▶ **PROBLEM TO WORK ON**: Everything in the listing below must be set down again exactly, apart from the pictures.

▶ **GIVEN DATA**:
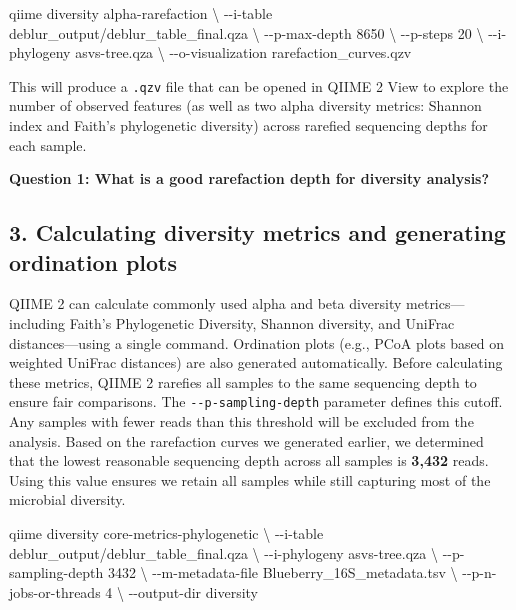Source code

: \documentclass[
]{book}
\newenvironment{Shaded}{\begin{snugshade}}{\end{snugshade}}
\newcommand{\AttributeTok}[1]{\textcolor[rgb]{0.13,0.29,0.53}{#1}}
\newcommand{\DataTypeTok}[1]{\textcolor[rgb]{0.13,0.29,0.53}{#1}}
\newcommand{\ExtensionTok}[1]{#1}
\newcommand{\NormalTok}[1]{#1}
\begin{document}
\begin{Shaded}
\begin{Highlighting}[]
\ExtensionTok{qiime}\NormalTok{ diversity alpha{-}rarefaction }\DataTypeTok{\textbackslash{}}
  \AttributeTok{{-}{-}i{-}table}\NormalTok{ deblur\_output/deblur\_table\_final.qza }\DataTypeTok{\textbackslash{}}
  \AttributeTok{{-}{-}p{-}max{-}depth}\NormalTok{ 8650 }\DataTypeTok{\textbackslash{}}
  \AttributeTok{{-}{-}p{-}steps}\NormalTok{ 20 }\DataTypeTok{\textbackslash{}}
  \AttributeTok{{-}{-}i{-}phylogeny}\NormalTok{ asvs{-}tree.qza }\DataTypeTok{\textbackslash{}}
  \AttributeTok{{-}{-}o{-}visualization}\NormalTok{ rarefaction\_curves.qzv}
\end{Highlighting}
\end{Shaded}

This will produce a \texttt{.qzv} file that can be opened in QIIME 2 View to explore the number of observed features (as well as two alpha diversity metrics: Shannon index and Faith's phylogenetic diversity) across rarefied sequencing depths for each sample.

\textbf{Question 1: What is a good rarefaction depth for diversity analysis?}

\subsection{3. Calculating diversity metrics and generating ordination plots}\label{diversity-ordination}

QIIME 2 can calculate commonly used alpha and beta diversity metrics---including Faith's Phylogenetic Diversity, Shannon diversity, and UniFrac distances---using a single command. Ordination plots (e.g., PCoA plots based on weighted UniFrac distances) are also generated automatically. Before calculating these metrics, QIIME 2 rarefies all samples to the same sequencing depth to ensure fair comparisons. The \texttt{-\/-p-sampling-depth} parameter defines this cutoff. Any samples with fewer reads than this threshold will be excluded from the analysis. Based on the rarefaction curves we generated earlier, we determined that the lowest reasonable sequencing depth across all samples is \textbf{3,432} reads. Using this value ensures we retain all samples while still capturing most of the microbial diversity.

\begin{Shaded}
\begin{Highlighting}[]
\ExtensionTok{qiime}\NormalTok{ diversity core{-}metrics{-}phylogenetic }\DataTypeTok{\textbackslash{}}
  \AttributeTok{{-}{-}i{-}table}\NormalTok{ deblur\_output/deblur\_table\_final.qza }\DataTypeTok{\textbackslash{}}
  \AttributeTok{{-}{-}i{-}phylogeny}\NormalTok{ asvs{-}tree.qza }\DataTypeTok{\textbackslash{}}
  \AttributeTok{{-}{-}p{-}sampling{-}depth}\NormalTok{ 3432  }\DataTypeTok{\textbackslash{}}
  \AttributeTok{{-}{-}m{-}metadata{-}file}\NormalTok{ Blueberry\_16S\_metadata.tsv }\DataTypeTok{\textbackslash{}}
  \AttributeTok{{-}{-}p{-}n{-}jobs{-}or{-}threads}\NormalTok{ 4 }\DataTypeTok{\textbackslash{}}
  \AttributeTok{{-}{-}output{-}dir}\NormalTok{ diversity}
\end{Highlighting}
\end{Shaded}
\end{document}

▶ **RESULT OF THIS EXERCISE**:
Source code

: \documentclass[
]{book}
\newenvironment{Shaded}{\begin{snugshade}}{\end{snugshade}}
\newcommand{\AttributeTok}[1]{\textcolor[rgb]{0.13,0.29,0.53}{#1}}
\newcommand{\DataTypeTok}[1]{\textcolor[rgb]{0.13,0.29,0.53}{#1}}
\newcommand{\ExtensionTok}[1]{#1}
\newcommand{\NormalTok}[1]{#1}
\begin{document}
\begin{Shaded}
\begin{Highlighting}[]
\ExtensionTok{qiime}\NormalTok{ diversity alpha{-}rarefaction }\DataTypeTok{\textbackslash{}}
  \AttributeTok{{-}{-}i{-}table}\NormalTok{ deblur\_output/deblur\_table\_final.qza }\DataTypeTok{\textbackslash{}}
  \AttributeTok{{-}{-}p{-}max{-}depth}\NormalTok{ 8650 }\DataTypeTok{\textbackslash{}}
  \AttributeTok{{-}{-}p{-}steps}\NormalTok{ 20 }\DataTypeTok{\textbackslash{}}
  \AttributeTok{{-}{-}i{-}phylogeny}\NormalTok{ asvs{-}tree.qza }\DataTypeTok{\textbackslash{}}
  \AttributeTok{{-}{-}o{-}visualization}\NormalTok{ rarefaction\_curves.qzv}
\end{Highlighting}
\end{Shaded}

This will produce a \texttt{.qzv} file that can be opened in QIIME 2 View to explore the number of observed features (as well as two alpha diversity metrics: Shannon index and Faith's phylogenetic diversity) across rarefied sequencing depths for each sample.

\textbf{Question 1: What is a good rarefaction depth for diversity analysis?}

\subsection{3. Calculating diversity metrics and generating ordination plots}\label{diversity-ordination}

QIIME 2 can calculate commonly used alpha and beta diversity metrics---including Faith's Phylogenetic Diversity, Shannon diversity, and UniFrac distances---using a single command. Ordination plots (e.g., PCoA plots based on weighted UniFrac distances) are also generated automatically. Before calculating these metrics, QIIME 2 rarefies all samples to the same sequencing depth to ensure fair comparisons. The \texttt{-\/-p-sampling-depth} parameter defines this cutoff. Any samples with fewer reads than this threshold will be excluded from the analysis. Based on the rarefaction curves we generated earlier, we determined that the lowest reasonable sequencing depth across all samples is \textbf{3,432} reads. Using this value ensures we retain all samples while still capturing most of the microbial diversity.

\begin{Shaded}
\begin{Highlighting}[]
\ExtensionTok{qiime}\NormalTok{ diversity core{-}metrics{-}phylogenetic }\DataTypeTok{\textbackslash{}}
  \AttributeTok{{-}{-}i{-}table}\NormalTok{ deblur\_output/deblur\_table\_final.qza }\DataTypeTok{\textbackslash{}}
  \AttributeTok{{-}{-}i{-}phylogeny}\NormalTok{ asvs{-}tree.qza }\DataTypeTok{\textbackslash{}}
  \AttributeTok{{-}{-}p{-}sampling{-}depth}\NormalTok{ 3432  }\DataTypeTok{\textbackslash{}}
  \AttributeTok{{-}{-}m{-}metadata{-}file}\NormalTok{ Blueberry\_16S\_metadata.tsv }\DataTypeTok{\textbackslash{}}
  \AttributeTok{{-}{-}p{-}n{-}jobs{-}or{-}threads}\NormalTok{ 4 }\DataTypeTok{\textbackslash{}}
  \AttributeTok{{-}{-}output{-}dir}\NormalTok{ diversity}
\end{Highlighting}
\end{Shaded}
\end{document}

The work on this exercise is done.